O Papa Francisco defendeu esta segunda-feira que as vítimas de abusos sexuais na Igreja Católica devem ser ouvidas e que o sofrimento causado deve ser reconhecido, apelando também à criação de uma cultura de cuidado dentro da instituição.

A declaração foi feita durante uma audiência com a Comissão Pontifícia para a Proteção de Menores, no Vaticano.

“Trata-se de ajudar a formar, em toda a Igreja, uma cultura de cuidado, na qual a proteção de menores e pessoas em situação de vulnerabilidade não seja considerada uma obrigação imposta de fora, mas uma expressão natural da fé”, afirmou.

Segundo o Papa, este objetivo exige “um processo de conversão” dentro da Igreja, que permita escutar o sofrimento das vítimas e transformar essa escuta em ações concretas.

Francisco sublinhou ainda que as experiências das vítimas e dos sobreviventes constituem pontos de referência essenciais, apesar de reconhecer que são relatos dolorosos e difíceis de ouvir.

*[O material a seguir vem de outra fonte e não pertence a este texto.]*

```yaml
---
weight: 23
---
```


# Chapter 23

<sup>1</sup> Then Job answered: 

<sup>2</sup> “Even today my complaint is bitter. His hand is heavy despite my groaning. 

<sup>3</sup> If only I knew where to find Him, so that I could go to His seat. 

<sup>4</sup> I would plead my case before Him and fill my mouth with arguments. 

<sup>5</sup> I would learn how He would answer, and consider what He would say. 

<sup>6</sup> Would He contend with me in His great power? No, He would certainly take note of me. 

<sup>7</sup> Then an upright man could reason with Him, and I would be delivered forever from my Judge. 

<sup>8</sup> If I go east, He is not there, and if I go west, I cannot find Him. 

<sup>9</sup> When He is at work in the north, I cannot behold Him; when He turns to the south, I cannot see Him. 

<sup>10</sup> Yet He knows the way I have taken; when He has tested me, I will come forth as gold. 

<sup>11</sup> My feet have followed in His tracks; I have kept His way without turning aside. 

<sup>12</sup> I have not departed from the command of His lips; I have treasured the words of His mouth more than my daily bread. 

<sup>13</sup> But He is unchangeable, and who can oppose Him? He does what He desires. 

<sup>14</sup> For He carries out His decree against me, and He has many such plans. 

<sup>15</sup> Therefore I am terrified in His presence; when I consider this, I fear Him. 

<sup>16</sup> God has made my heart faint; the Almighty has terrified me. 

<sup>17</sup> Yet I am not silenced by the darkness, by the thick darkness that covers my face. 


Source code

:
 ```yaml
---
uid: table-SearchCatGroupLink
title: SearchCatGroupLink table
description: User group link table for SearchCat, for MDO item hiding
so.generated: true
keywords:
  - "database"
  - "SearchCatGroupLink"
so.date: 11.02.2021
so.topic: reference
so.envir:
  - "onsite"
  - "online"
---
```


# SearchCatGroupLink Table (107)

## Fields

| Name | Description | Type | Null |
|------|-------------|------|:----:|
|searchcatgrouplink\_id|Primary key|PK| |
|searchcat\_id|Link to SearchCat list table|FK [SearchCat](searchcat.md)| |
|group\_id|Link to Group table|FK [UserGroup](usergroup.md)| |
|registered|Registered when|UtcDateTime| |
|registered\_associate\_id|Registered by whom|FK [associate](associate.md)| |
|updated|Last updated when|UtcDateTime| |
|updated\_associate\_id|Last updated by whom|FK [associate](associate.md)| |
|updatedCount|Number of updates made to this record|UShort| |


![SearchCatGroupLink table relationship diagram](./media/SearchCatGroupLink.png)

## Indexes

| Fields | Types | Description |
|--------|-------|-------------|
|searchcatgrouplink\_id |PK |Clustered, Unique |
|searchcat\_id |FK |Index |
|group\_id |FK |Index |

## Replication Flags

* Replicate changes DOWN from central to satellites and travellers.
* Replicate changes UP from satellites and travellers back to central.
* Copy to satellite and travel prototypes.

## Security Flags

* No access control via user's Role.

“Embora sejam certamente dolorosas e difíceis de ouvir, trazem a luz poderosa da verdade e ensinam-nos a humildade”, declarou.

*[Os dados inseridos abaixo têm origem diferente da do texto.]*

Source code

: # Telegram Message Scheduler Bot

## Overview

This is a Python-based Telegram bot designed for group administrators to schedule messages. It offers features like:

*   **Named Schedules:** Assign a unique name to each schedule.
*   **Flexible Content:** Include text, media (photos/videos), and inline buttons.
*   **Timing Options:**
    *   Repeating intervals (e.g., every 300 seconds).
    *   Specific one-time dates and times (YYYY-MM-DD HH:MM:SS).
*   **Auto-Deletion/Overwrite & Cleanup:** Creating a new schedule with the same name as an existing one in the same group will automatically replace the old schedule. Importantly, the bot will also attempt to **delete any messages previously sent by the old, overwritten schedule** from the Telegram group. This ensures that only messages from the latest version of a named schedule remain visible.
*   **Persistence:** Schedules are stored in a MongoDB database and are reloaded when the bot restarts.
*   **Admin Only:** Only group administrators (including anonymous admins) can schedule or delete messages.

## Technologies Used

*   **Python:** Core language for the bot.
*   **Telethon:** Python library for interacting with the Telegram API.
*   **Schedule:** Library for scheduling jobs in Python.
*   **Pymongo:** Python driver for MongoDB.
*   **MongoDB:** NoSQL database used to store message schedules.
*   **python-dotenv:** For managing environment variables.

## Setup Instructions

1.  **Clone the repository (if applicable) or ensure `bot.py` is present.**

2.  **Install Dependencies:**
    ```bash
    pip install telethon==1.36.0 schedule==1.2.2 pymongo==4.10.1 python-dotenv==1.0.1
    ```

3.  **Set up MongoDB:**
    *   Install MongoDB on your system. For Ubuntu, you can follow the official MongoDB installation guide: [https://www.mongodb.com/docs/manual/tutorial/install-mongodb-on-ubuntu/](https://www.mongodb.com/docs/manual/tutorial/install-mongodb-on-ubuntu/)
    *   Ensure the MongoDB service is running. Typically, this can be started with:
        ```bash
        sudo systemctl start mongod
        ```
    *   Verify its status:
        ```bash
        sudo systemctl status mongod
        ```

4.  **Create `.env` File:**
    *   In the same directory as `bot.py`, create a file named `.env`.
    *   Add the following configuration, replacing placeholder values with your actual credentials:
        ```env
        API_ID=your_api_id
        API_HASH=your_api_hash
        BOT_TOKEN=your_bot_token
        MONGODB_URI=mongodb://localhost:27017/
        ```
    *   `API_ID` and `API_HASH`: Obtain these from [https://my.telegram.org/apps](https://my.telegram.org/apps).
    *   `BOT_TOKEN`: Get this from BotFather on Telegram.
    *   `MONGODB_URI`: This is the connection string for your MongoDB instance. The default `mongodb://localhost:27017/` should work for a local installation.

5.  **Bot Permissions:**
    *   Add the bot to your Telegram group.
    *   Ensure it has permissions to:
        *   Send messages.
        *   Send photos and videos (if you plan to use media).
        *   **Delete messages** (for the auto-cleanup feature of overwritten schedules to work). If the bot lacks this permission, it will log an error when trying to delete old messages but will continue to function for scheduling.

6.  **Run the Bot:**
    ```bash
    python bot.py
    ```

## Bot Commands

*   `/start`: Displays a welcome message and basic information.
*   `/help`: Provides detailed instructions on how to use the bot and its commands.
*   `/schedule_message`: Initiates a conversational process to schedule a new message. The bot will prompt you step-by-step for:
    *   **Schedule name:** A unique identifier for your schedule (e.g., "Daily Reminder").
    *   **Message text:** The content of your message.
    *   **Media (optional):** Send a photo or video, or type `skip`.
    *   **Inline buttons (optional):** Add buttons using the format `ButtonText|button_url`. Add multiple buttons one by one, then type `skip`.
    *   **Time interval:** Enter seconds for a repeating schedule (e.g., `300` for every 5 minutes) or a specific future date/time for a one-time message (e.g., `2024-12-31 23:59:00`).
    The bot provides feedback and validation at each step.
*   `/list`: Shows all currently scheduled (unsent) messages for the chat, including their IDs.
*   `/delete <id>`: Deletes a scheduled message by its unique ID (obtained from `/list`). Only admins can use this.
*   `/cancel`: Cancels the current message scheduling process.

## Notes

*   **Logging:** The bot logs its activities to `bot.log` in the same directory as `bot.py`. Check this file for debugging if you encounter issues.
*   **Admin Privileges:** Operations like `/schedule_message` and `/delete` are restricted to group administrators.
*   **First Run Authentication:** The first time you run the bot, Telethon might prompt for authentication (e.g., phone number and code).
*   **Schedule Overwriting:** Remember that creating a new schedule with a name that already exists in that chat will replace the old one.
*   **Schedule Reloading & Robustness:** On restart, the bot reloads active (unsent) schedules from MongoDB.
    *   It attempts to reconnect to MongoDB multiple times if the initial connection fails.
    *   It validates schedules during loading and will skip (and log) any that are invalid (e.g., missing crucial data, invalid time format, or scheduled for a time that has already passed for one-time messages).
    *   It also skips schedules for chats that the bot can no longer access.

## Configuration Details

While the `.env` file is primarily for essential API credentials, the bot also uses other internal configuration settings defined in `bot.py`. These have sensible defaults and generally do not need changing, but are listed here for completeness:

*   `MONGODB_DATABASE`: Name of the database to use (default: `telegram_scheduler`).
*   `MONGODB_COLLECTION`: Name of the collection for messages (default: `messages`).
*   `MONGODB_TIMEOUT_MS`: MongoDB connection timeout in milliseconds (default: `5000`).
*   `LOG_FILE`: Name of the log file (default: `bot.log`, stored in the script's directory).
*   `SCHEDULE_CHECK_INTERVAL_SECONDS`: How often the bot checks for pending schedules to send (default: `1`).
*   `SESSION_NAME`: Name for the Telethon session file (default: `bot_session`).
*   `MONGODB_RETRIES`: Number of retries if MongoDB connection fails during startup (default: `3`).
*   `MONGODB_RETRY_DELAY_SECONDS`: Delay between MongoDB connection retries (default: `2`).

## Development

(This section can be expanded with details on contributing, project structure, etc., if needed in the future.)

O líder da Igreja Católica alertou também para a responsabilidade dos superiores das instituições eclesiais, afirmando que estes têm um dever específico que não pode ser delegado, nomeadamente o de ouvir e acompanhar as vítimas.

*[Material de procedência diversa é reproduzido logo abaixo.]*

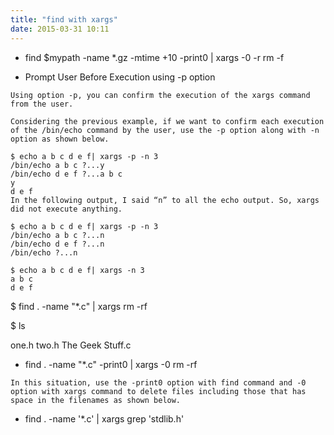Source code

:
 ```yaml
---
title: "find with xargs"
date: 2015-03-31 10:11
---
```




- find $mypath -name *.gz -mtime +10 -print0 | xargs -0 -r rm -f


- Prompt User Before Execution using -p option

```
Using option -p, you can confirm the execution of the xargs command from the user.

Considering the previous example, if we want to confirm each execution of the /bin/echo command by the user, use the -p option along with -n option as shown below.

$ echo a b c d e f| xargs -p -n 3
/bin/echo a b c ?...y
/bin/echo d e f ?...a b c
y
d e f
In the following output, I said “n” to all the echo output. So, xargs did not execute anything.

$ echo a b c d e f| xargs -p -n 3
/bin/echo a b c ?...n
/bin/echo d e f ?...n
/bin/echo ?...n
``` 

```
$ echo a b c d e f| xargs -n 3
a b c
d e f
```

$ find . -name "*.c" | xargs rm -rf

$ ls

one.h  two.h  The Geek Stuff.c


- find . -name "*.c" -print0 | xargs -0 rm -rf

```
In this situation, use the -print0 option with find command and -0 option with xargs command to delete files including those that has space in the filenames as shown below.
```
- find . -name '*.c' | xargs grep 'stdlib.h'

Francisco considerou que o reconhecimento da dor provocada pelos abusos é fundamental para abrir “um caminho credível de esperança e de renovação” dentro da Igreja.

O Papa acrescentou que a proteção de menores e de pessoas em situação de vulnerabilidade não deve ser tratada como um tema isolado, mas como uma dimensão transversal à vida da Igreja, incluindo áreas como a pastoral, a formação, a governação e a disciplina.

Durante a audiência, Francisco agradeceu ainda o trabalho desenvolvido pela Comissão Pontifícia para a Proteção de Menores, que descreveu como “exigente, por vezes discreto e frequentemente árduo”, apelando a uma cooperação ainda mais estreita com outros organismos da Igreja e instituições dedicadas à proteção da infância.